[AIM OF THE EXERCISE]: In this exercise, the entries below are to be transcribed exactly, line by line.

Saved data entries
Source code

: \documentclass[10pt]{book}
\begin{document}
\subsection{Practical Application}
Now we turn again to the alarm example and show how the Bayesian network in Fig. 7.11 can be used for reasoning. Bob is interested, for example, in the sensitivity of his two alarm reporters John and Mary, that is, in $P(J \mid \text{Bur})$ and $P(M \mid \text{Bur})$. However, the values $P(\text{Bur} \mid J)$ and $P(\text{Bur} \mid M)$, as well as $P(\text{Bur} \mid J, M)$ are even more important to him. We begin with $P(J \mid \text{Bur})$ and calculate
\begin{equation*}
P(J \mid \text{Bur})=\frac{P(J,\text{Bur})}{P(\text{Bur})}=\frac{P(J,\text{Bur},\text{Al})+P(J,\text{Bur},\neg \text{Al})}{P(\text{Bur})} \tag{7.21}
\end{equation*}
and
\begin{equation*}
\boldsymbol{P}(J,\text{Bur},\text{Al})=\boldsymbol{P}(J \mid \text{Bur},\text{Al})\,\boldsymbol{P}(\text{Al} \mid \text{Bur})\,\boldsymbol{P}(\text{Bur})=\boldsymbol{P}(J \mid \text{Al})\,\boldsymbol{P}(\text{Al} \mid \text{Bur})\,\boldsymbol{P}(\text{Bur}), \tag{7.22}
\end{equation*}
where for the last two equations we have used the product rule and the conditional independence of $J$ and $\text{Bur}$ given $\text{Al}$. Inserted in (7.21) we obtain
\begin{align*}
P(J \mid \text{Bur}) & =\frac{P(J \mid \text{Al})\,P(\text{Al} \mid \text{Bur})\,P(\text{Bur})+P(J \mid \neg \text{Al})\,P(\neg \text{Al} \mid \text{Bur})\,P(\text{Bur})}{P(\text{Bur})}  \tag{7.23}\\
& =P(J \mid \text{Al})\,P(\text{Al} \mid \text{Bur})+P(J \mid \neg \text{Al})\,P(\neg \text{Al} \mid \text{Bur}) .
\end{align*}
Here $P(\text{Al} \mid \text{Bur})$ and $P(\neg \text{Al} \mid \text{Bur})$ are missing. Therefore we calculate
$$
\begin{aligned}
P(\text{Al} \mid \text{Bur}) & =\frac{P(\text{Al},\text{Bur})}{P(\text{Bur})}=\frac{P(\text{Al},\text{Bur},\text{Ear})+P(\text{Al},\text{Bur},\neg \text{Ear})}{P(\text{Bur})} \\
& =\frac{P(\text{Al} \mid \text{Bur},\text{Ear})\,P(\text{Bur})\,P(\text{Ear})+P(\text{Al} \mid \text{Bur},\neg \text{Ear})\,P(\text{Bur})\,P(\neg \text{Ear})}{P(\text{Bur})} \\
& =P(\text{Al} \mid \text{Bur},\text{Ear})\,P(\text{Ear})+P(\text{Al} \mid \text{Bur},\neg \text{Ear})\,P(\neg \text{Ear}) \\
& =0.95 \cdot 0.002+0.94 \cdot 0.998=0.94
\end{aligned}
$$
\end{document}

[SOLUTION]:
Source code

: \documentclass[10pt]{book}
\begin{document}
\subsection{Practical Application}
Now we turn again to the alarm example and show how the Bayesian network in Fig. 7.11 can be used for reasoning. Bob is interested, for example, in the sensitivity of his two alarm reporters John and Mary, that is, in $P(J \mid \text{Bur})$ and $P(M \mid \text{Bur})$. However, the values $P(\text{Bur} \mid J)$ and $P(\text{Bur} \mid M)$, as well as $P(\text{Bur} \mid J, M)$ are even more important to him. We begin with $P(J \mid \text{Bur})$ and calculate
\begin{equation*}
P(J \mid \text{Bur})=\frac{P(J,\text{Bur})}{P(\text{Bur})}=\frac{P(J,\text{Bur},\text{Al})+P(J,\text{Bur},\neg \text{Al})}{P(\text{Bur})} \tag{7.21}
\end{equation*}
and
\begin{equation*}
\boldsymbol{P}(J,\text{Bur},\text{Al})=\boldsymbol{P}(J \mid \text{Bur},\text{Al})\,\boldsymbol{P}(\text{Al} \mid \text{Bur})\,\boldsymbol{P}(\text{Bur})=\boldsymbol{P}(J \mid \text{Al})\,\boldsymbol{P}(\text{Al} \mid \text{Bur})\,\boldsymbol{P}(\text{Bur}), \tag{7.22}
\end{equation*}
where for the last two equations we have used the product rule and the conditional independence of $J$ and $\text{Bur}$ given $\text{Al}$. Inserted in (7.21) we obtain
\begin{align*}
P(J \mid \text{Bur}) & =\frac{P(J \mid \text{Al})\,P(\text{Al} \mid \text{Bur})\,P(\text{Bur})+P(J \mid \neg \text{Al})\,P(\neg \text{Al} \mid \text{Bur})\,P(\text{Bur})}{P(\text{Bur})}  \tag{7.23}\\
& =P(J \mid \text{Al})\,P(\text{Al} \mid \text{Bur})+P(J \mid \neg \text{Al})\,P(\neg \text{Al} \mid \text{Bur}) .
\end{align*}
Here $P(\text{Al} \mid \text{Bur})$ and $P(\neg \text{Al} \mid \text{Bur})$ are missing. Therefore we calculate
$$
\begin{aligned}
P(\text{Al} \mid \text{Bur}) & =\frac{P(\text{Al},\text{Bur})}{P(\text{Bur})}=\frac{P(\text{Al},\text{Bur},\text{Ear})+P(\text{Al},\text{Bur},\neg \text{Ear})}{P(\text{Bur})} \\
& =\frac{P(\text{Al} \mid \text{Bur},\text{Ear})\,P(\text{Bur})\,P(\text{Ear})+P(\text{Al} \mid \text{Bur},\neg \text{Ear})\,P(\text{Bur})\,P(\neg \text{Ear})}{P(\text{Bur})} \\
& =P(\text{Al} \mid \text{Bur},\text{Ear})\,P(\text{Ear})+P(\text{Al} \mid \text{Bur},\neg \text{Ear})\,P(\neg \text{Ear}) \\
& =0.95 \cdot 0.002+0.94 \cdot 0.998=0.94
\end{aligned}
$$
\end{document}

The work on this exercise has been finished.